6.2. Branch prediction

In ARM processors that have no PU, the target of a branch is not known until the end of the Execute stage. At the Execute stage it is known whether or not the branch is taken. The best performance is obtained by predicting all branches as not taken and filling the pipeline with the instructions that follow the branch in the current sequential path. In ARM processors without a PU, an untaken branch requires one cycle and a taken branch requires three or more cycles.

Branch prediction enables the detection of branch instructions before they enter the integer unit. This permits the use of a branch prediction scheme that closely models actual conditional branch behavior.

The increased pipeline length of the MP11 CPU makes the performance penalty of any changes in program flow, such as branches or other updates to the PC, more significant than was the case on the ARM9TDMI or ARM1020T cores. Therefore, a significant amount of hardware is dedicated to prediction of these changes. Two major classes of program flow are addressed in the MPCore prediction scheme:

  1. Branches (including BL, and BLX immediate), where the target address is a fixed offset from the program counter. The prediction amounts to an examination of the probability that a branch passes its condition codes. These branches are handled in the Branch Predictors.

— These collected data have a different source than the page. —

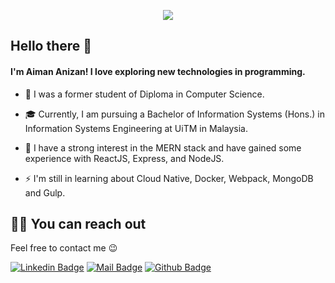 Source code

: <p align="center">
  <img src="https://github-readme-stats.vercel.app/api?username=AimanAnizan56&count_private=true&show_icons=true&theme=tokyonight">
</p>

## Hello there 👋

#### I'm Aiman Anizan! I love exploring new technologies in programming.

- 📜 I was a former student of Diploma in Computer Science.

- 🎓 Currently, I am pursuing a Bachelor of Information Systems (Hons.) in Information Systems Engineering at UiTM in Malaysia.

- 🌱 I have a strong interest in the MERN stack and have gained some experience with ReactJS, Express, and NodeJS.

- ⚡ I'm still in learning about Cloud Native, Docker, Webpack, MongoDB and Gulp.

## 🤙🏻 You can reach out

Feel free to contact me 😉

[![Linkedin Badge](https://img.shields.io/badge/linkedin-%230077B5.svg?&style=for-the-badge&logo=linkedin&logoColor=white)](https://www.linkedin.com/in/aiman-anizan/)
[![Mail Badge](https://img.shields.io/badge/email-c14438?style=for-the-badge&logo=Gmail&logoColor=white&link=mailto:anizanaimann1@gmail.com)](mailto:anizanaimann1@gmail.com)
[![Github Badge](https://img.shields.io/badge/github-333?style=for-the-badge&logo=github&logoColor=white)](https://github.com/AimanAnizan56)

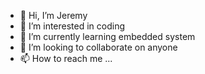 - 👋 Hi, I’m Jeremy
- 👀 I’m interested in coding
- 🌱 I’m currently learning embedded system 
- 💞️ I’m looking to collaborate on anyone
- 📫 How to reach me ...

<!---
Jeremy138042/Jeremy138042 is a ✨ special ✨ repository because its `README.md` (this file) appears on your GitHub profile.
You can click the Preview link to take a look at your changes.
--->
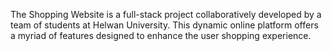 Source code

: The Shopping Website is a full-stack project collaboratively developed by a team of students at Helwan University. This dynamic online platform offers a myriad of features designed to enhance the user shopping experience.
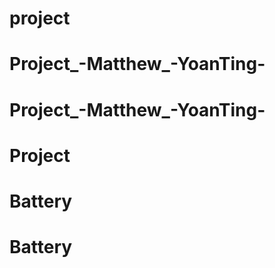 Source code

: # project
# Project_-Matthew_-YoanTing-
# Project_-Matthew_-YoanTing-
# Project
# Battery
# Battery
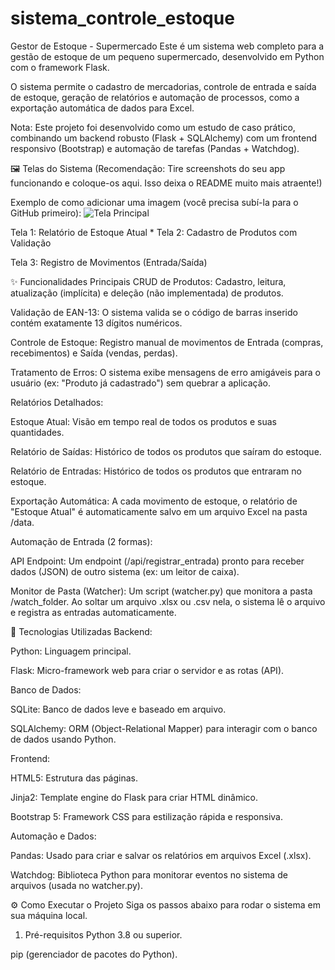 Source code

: # sistema_controle_estoque
Gestor de Estoque - Supermercado
Este é um sistema web completo para a gestão de estoque de um pequeno supermercado, desenvolvido em Python com o framework Flask.

O sistema permite o cadastro de mercadorias, controle de entrada e saída de estoque, geração de relatórios e automação de processos, como a exportação automática de dados para Excel.

Nota: Este projeto foi desenvolvido como um estudo de caso prático, combinando um backend robusto (Flask + SQLAlchemy) com um frontend responsivo (Bootstrap) e automação de tarefas (Pandas + Watchdog).

🖼️ Telas do Sistema
(Recomendação: Tire screenshots do seu app funcionando e coloque-os aqui. Isso deixa o README muito mais atraente!)

Exemplo de como adicionar uma imagem (você precisa subí-la para o GitHub primeiro): ![Tela Principal](link_para_sua_imagem.png)

Tela 1: Relatório de Estoque Atual * Tela 2: Cadastro de Produtos com Validação

Tela 3: Registro de Movimentos (Entrada/Saída)

✨ Funcionalidades Principais
CRUD de Produtos: Cadastro, leitura, atualização (implícita) e deleção (não implementada) de produtos.

Validação de EAN-13: O sistema valida se o código de barras inserido contém exatamente 13 dígitos numéricos.

Controle de Estoque: Registro manual de movimentos de Entrada (compras, recebimentos) e Saída (vendas, perdas).

Tratamento de Erros: O sistema exibe mensagens de erro amigáveis para o usuário (ex: "Produto já cadastrado") sem quebrar a aplicação.

Relatórios Detalhados:

Estoque Atual: Visão em tempo real de todos os produtos e suas quantidades.

Relatório de Saídas: Histórico de todos os produtos que saíram do estoque.

Relatório de Entradas: Histórico de todos os produtos que entraram no estoque.

Exportação Automática: A cada movimento de estoque, o relatório de "Estoque Atual" é automaticamente salvo em um arquivo Excel na pasta /data.

Automação de Entrada (2 formas):

API Endpoint: Um endpoint (/api/registrar_entrada) pronto para receber dados (JSON) de outro sistema (ex: um leitor de caixa).

Monitor de Pasta (Watcher): Um script (watcher.py) que monitora a pasta /watch_folder. Ao soltar um arquivo .xlsx ou .csv nela, o sistema lê o arquivo e registra as entradas automaticamente.

🚀 Tecnologias Utilizadas
Backend:

Python: Linguagem principal.

Flask: Micro-framework web para criar o servidor e as rotas (API).

Banco de Dados:

SQLite: Banco de dados leve e baseado em arquivo.

SQLAlchemy: ORM (Object-Relational Mapper) para interagir com o banco de dados usando Python.

Frontend:

HTML5: Estrutura das páginas.

Jinja2: Template engine do Flask para criar HTML dinâmico.

Bootstrap 5: Framework CSS para estilização rápida e responsiva.

Automação e Dados:

Pandas: Usado para criar e salvar os relatórios em arquivos Excel (.xlsx).

Watchdog: Biblioteca Python para monitorar eventos no sistema de arquivos (usada no watcher.py).

⚙️ Como Executar o Projeto
Siga os passos abaixo para rodar o sistema em sua máquina local.

1. Pré-requisitos
Python 3.8 ou superior.

pip (gerenciador de pacotes do Python).
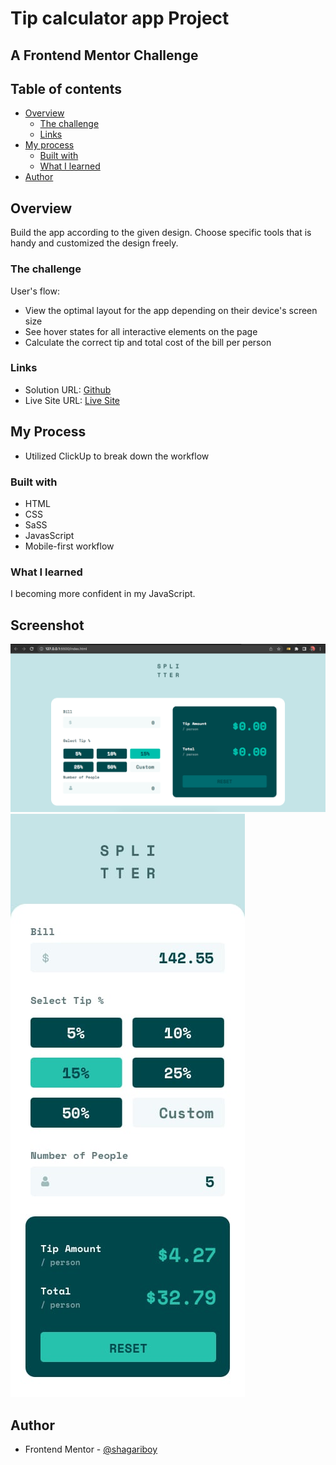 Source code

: # Tip calculator app Project

## A Frontend Mentor Challenge

## Table of contents

- [Overview](#overview)
  - [The challenge](#the-challenge)
  - [Links](#links)
- [My process](#my-process)
  - [Built with](#built-with)
  - [What I learned](#what-i-learned)
- [Author](#author)

## Overview

Build the app according to the given design. Choose specific tools that is handy and customized the design freely.

### The challenge

User's flow:

- View the optimal layout for the app depending on their device's screen size
- See hover states for all interactive elements on the page
- Calculate the correct tip and total cost of the bill per person

### Links

- Solution URL: [Github](https://github.com/shagariboy/calculator-app-fc)
- Live Site URL: [Live Site](https://peppy-syrniki-0339ad.netlify.app/)

## My Process

- Utilized ClickUp to break down the workflow

### Built with

- HTML
- CSS
- SaSS
- JavasScript
- Mobile-first workflow

### What I learned

I becoming more confident in my JavaScript.


## Screenshot

![TipCalculator](desktop-preview.png)
![TipCalculator](mobile-design.jpg)

## Author

- Frontend Mentor - [@shagariboy](https://www.frontendmentor.io/profile/shagariboy)
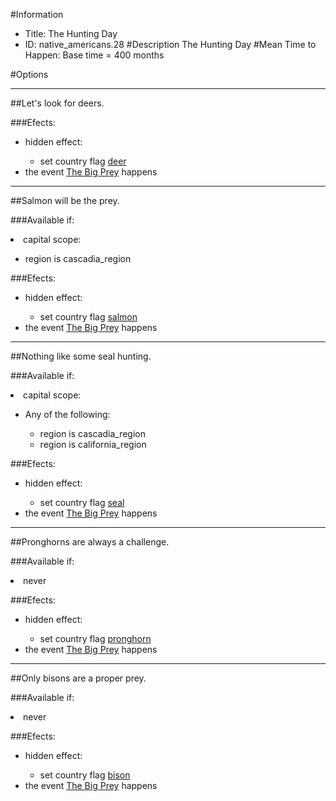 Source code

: #Information
 - Title: The Hunting Day
 - ID: native_americans.28
#Description
The Hunting Day
#Mean Time to Happen:
Base time = 400 months

#Options

___
##Let's look for deers.

###Efects:<ul><li>hidden effect:</li><ul><li>set country flag [deer](../flags/deer.md)</li></ul><li>the event [The Big Prey](../events/the_big_prey.md) happens</li></ul>

___
##Salmon will be the prey.

###Available if:
<li>capital scope:</li><ul><li>region is cascadia_region</li></ul>

###Efects:<ul><li>hidden effect:</li><ul><li>set country flag [salmon](../flags/salmon.md)</li></ul><li>the event [The Big Prey](../events/the_big_prey.md) happens</li></ul>

___
##Nothing like some seal hunting.

###Available if:
<li>capital scope:</li><ul><li>Any of the following:</li><ul><li>region is cascadia_region</li><li>region  is california_region</li></ul></ul>

###Efects:<ul><li>hidden effect:</li><ul><li>set country flag [seal](../flags/seal.md)</li></ul><li>the event [The Big Prey](../events/the_big_prey.md) happens</li></ul>

___
##Pronghorns are always a challenge.

###Available if:
<li>never</li>

###Efects:<ul><li>hidden effect:</li><ul><li>set country flag [pronghorn](../flags/pronghorn.md)</li></ul><li>the event [The Big Prey](../events/the_big_prey.md) happens</li></ul>

___
##Only bisons are a proper prey.

###Available if:
<li>never</li>

###Efects:<ul><li>hidden effect:</li><ul><li>set country flag [bison](../flags/bison.md)</li></ul><li>the event [The Big Prey](../events/the_big_prey.md) happens</li></ul>
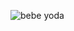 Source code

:![bebe yoda](https://github.com/RaykaCarvalho/Bebe-yoda-/assets/166849999/7e803fa0-f527-400e-9606-a8f8bdc5aa15)
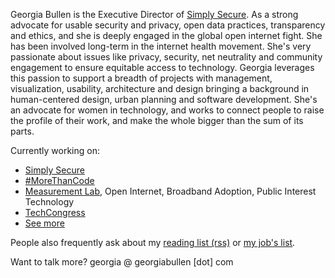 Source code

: Georgia Bullen is the Executive Director of [Simply Secure](https://simplysecure.org). As a strong advocate for usable security and privacy, open data practices, transparency and ethics, and she is deeply engaged in the global open internet fight. She has been involved long-term in the internet health movement. She's very passionate about issues like privacy, security, net neutrality and community engagement to ensure equitable access to technology. Georgia leverages this passion to support a breadth of projects with management, visualization, usability, architecture and design bringing a background in human-centered design, urban planning and software development. She's an advocate for women in technology, and works to connect people to raise the profile of their work, and make the whole bigger than the sum of its parts.


Currently working on:

- [Simply Secure](https://simplysecure.org)
- [#MoreThanCode](https://morethancode.cc)
- [Measurement Lab](https://www.measurementlab.net), Open Internet, Broadband Adoption, Public Interest Technology
- [TechCongress](https://techcongress.io)
- [See more](cv.md)

People also frequently ask about my [reading list (rss)](https://www.instapaper.com/rss/3003374/7z9HCy9CwNTjtlUbJg7TnhsDLYM) or [my job's list](https://groups.google.com/forum/#!forum/ga-list).

Want to talk more? georgia @ georgiabullen [dot] com
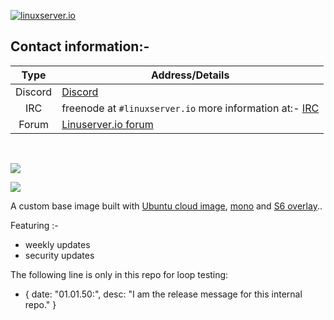 <!-- DO NOT EDIT THIS FILE MANUALLY  -->
<!-- Please read the https://github.com/linuxserver/docker-baseimage-mono/blob/LTS/.github/CONTRIBUTING.md -->

[linuxserverurl]: https://linuxserver.io
[forumurl]: https://forum.linuxserver.io
[ircurl]: https://www.linuxserver.io/irc/
[appurl]: https://cloud-images.ubuntu.com
[dockerfileurl]: https://github.com/linuxserver/docker-baseimage-ubuntu/blob/master/Dockerfile
[monourl]: https://www.mono-project.com


[![linuxserver.io](https://raw.githubusercontent.com/linuxserver/docker-templates/master/linuxserver.io/img/linuxserver_medium.png?v=4&s=4000)][linuxserverurl]


## Contact information:-

| Type | Address/Details |
| :---: | --- |
| Discord | [Discord](https://discord.gg/YWrKVTn) |
| IRC | freenode at `#linuxserver.io` more information at:- [IRC][ircurl]
| Forum | [Linuserver.io forum][forumurl] |

&nbsp;
&nbsp;


[![](https://raw.githubusercontent.com/linuxserver/docker-templates/master/linuxserver.io/img/Dockerfile-Link-green.png)](https://github.com/linuxserver/docker-baseimage-mono/blob/master/Dockerfile)

[![](https://images.microbadger.com/badges/image/lsiobase/mono.svg)](https://microbadger.com/images/lsiobase/mono "Get your own image badge on microbadger.com")

A custom base image built with [Ubuntu cloud image][appurl], [mono][monourl] and [S6 overlay](https://github.com/just-containers/s6-overlay)..

Featuring :-

 + weekly updates
 + security updates

The following line is only in this repo for loop testing:
- { date: "01.01.50:", desc: "I am the release message for this internal repo." }
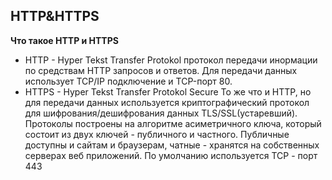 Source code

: ## HTTP&HTTPS ##

**Что такое HTTP и HTTPS**  
- HTTP - Hyper Tekst Transfer Protokol
протокол передачи инормации по средствам HTTP запросов и ответов. Для передачи данных использует TCP/IP подключение и TCP-порт 80.
- HTTPS - Hyper Tekst Transfer Protokol Secure
То же что и HTTP, но для передачи данных используется криптографический протокол для шифрования/дешифрования данных TLS/SSL(устаревший).
Протоколы построены на алгоритме асиметричного ключа, который состоит из двух ключей - публичного и частного.
Публичные доступны и сайтам и браузерам, чатные - хранятся на собственных серверах веб приложений.
По умолчанию используется TCP - порт 443
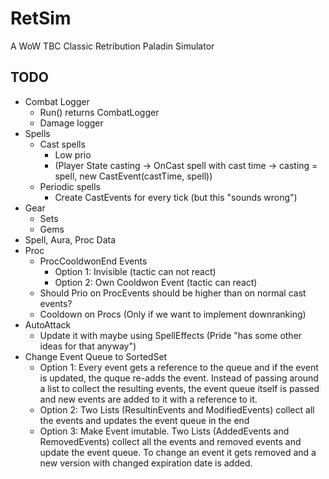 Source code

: # RetSim
A WoW TBC Classic Retribution Paladin Simulator
## TODO
* Combat Logger 
  * Run() returns CombatLogger
  * Damage logger
* Spells
  * Cast spells
    * Low prio
    * (Player State casting -> OnCast spell with cast time -> casting = spell, new CastEvent(castTime, spell))
  * Periodic spells
    * Create CastEvents for every tick (but this "sounds wrong")
* Gear 
  * Sets
  * Gems
* Spell, Aura, Proc Data 
* Proc
  * ProcCooldwonEnd Events 
    * Option 1: Invisible (tactic can not react)
    * Option 2: Own Cooldwon Event (tactic can react)
  * Should Prio on ProcEvents should be higher than on normal cast events?
  * Cooldown on Procs (Only if we want to implement downranking)
* AutoAttack
  * Update it with maybe using SpellEffects (Pride "has some other ideas for that anyway")
* Change Event Queue to SortedSet
  * Option 1: Every event gets a reference to the queue and if the event is updated, the quque re-adds the event. 
Instead of passing around a list to collect the resulting events, the event queue itself is passed and new events are added to it with a reference to it.
  * Option 2: Two Lists (ResultinEvents and ModifiedEvents) collect all the events and updates the event queue in the end
  * Option 3: Make Event imutable. Two Lists (AddedEvents and RemovedEvents) collect all the events and removed events and update the event queue. To change an event it gets removed and a new version with changed expiration date is added. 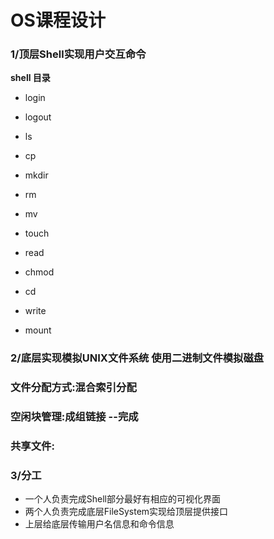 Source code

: # OS课程设计

### 1/顶层Shell实现用户交互命令

**shell 目录**

- login
- logout
- ls
- cp

- mkdir
- rm
- mv
- touch
- read
- chmod
- cd
- write
- mount

### 2/底层实现模拟UNIX文件系统   使用二进制文件模拟磁盘

### 文件分配方式:混合索引分配

### 空闲块管理:成组链接 --完成

### 共享文件:

### 3/分工

* 一个人负责完成Shell部分最好有相应的可视化界面
* 两个人负责完成底层FileSystem实现给顶层提供接口
* 上层给底层传输用户名信息和命令信息



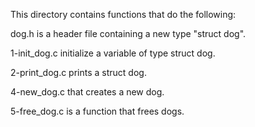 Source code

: This directory contains functions that do the following:

dog.h is a header file containing a new type "struct dog".

1-init_dog.c initialize a variable of type struct dog.

2-print_dog.c prints a struct dog.

4-new_dog.c that creates a new dog.

5-free_dog.c is a function that frees dogs. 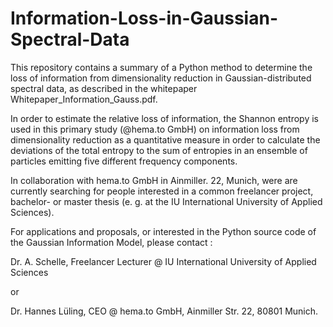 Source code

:# Information-Loss-in-Gaussian-Spectral-Data

This repository contains a summary of a Python method to determine the loss of information from dimensionality reduction in Gaussian-distributed 
spectral data, as described in the whitepaper Whitepaper_Information_Gauss.pdf. 

In order to estimate the relative loss of information, the Shannon entropy is used in this primary study (@hema.to GmbH) on information loss from dimensionality reduction as a quantitative measure in order to calculate the deviations of the total entropy to the sum of entropies in an ensemble 
of particles emitting five different frequency components.  

In collaboration with hema.to GmbH in Ainmiller. 22, Munich, were are currently searching for people interested in a common freelancer project, 
bachelor- or master thesis (e. g. at the IU International University of Applied Sciences).

For applications and proposals, or interested in the Python source code of the Gaussian Information Model, please contact :

Dr. A. Schelle, Freelancer Lecturer @ IU International University of Applied Sciences

  or 

Dr. Hannes Lüling, CEO @ hema.to GmbH, Ainmiller Str. 22, 80801 Munich.

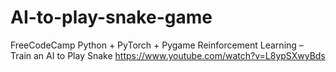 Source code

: # AI-to-play-snake-game



FreeCodeCamp Python + PyTorch + Pygame Reinforcement Learning – Train an AI to Play Snake
https://www.youtube.com/watch?v=L8ypSXwyBds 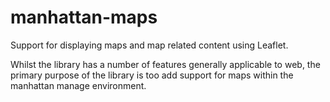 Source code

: # manhattan-maps

Support for displaying maps and map related content using Leaflet.

Whilst the library has a number of features generally applicable to web, the
primary purpose of the library is too add support for maps within the
manhattan manage environment. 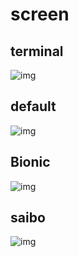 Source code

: # screen
## terminal
![img](https://github.com/SongZihui-sudo/EasyHtml-language/blob/main/screen_shot/SharedScreenshot.jpg)     
## default    
![img](https://github.com/SongZihui-sudo/EasyHtml-language/blob/main/screen_shot/%E5%B1%8F%E5%B9%95%E6%88%AA%E5%9B%BE%202021-11-17%20185656.jpg)   
## Bionic
![img](https://github.com/SongZihui-sudo/EasyHtml-language-HTML-MAKER/blob/main/screen_shot/%E5%B1%8F%E5%B9%95%E6%88%AA%E5%9B%BE%202021-11-25%20142704.jpg)    
## saibo
![img](https://github.com/SongZihui-sudo/EasyHtml-language-HTML-MAKER/blob/main/screen_shot/%E5%B1%8F%E5%B9%95%E6%88%AA%E5%9B%BE%202021-11-26%20120115.jpg)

  2. Loads, moves, and ALU operations writing to the PC, that can likely be identified as a return from a procedure call. Two identifiable cases are loads to the PC from an address derived from r13 (the stack pointer), and moves or ALU operations to the PC derived from r14 (the Link Register). In these cases, if the calling operation can also be identified, the likely return address can be stored in a hardware implemented stack, termed a Return Stack (RS). Typical calling operations are BL and BLX instructions. In addition moves or ALU operations to the Link Register from the PC are often preludes to a branch that serves as a calling operation. The Link Register value derived is the value required for the RS. This was most commonly done on ARMv4T, before the BLX <register> instruction was introduced in ARMv5T.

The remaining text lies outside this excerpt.